**PROBLEM REQUIREMENTS:** Go through the listing and pick out each line with the word "file" in it.

[RECORDS FOR THIS TASK Boundary: Start]

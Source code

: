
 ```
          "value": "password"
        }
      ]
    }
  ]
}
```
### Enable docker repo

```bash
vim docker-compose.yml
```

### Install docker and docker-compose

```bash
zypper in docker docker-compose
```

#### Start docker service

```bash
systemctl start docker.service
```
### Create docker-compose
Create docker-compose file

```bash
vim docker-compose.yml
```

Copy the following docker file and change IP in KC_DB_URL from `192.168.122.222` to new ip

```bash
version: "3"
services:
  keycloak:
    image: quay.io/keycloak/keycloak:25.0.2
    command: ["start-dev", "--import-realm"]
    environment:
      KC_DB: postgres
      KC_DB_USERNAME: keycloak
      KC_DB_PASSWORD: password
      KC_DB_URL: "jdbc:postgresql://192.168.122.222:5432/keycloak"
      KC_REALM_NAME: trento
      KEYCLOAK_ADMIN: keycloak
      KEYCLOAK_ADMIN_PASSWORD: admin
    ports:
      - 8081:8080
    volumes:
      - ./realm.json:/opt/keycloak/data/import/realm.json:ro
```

[RECORDS FOR THIS TASK Boundary: End]

**WRITTEN REPLY:**
Create docker-compose file
Copy the following docker file and change IP in KC_DB_URL from `192.168.122.222` to new ip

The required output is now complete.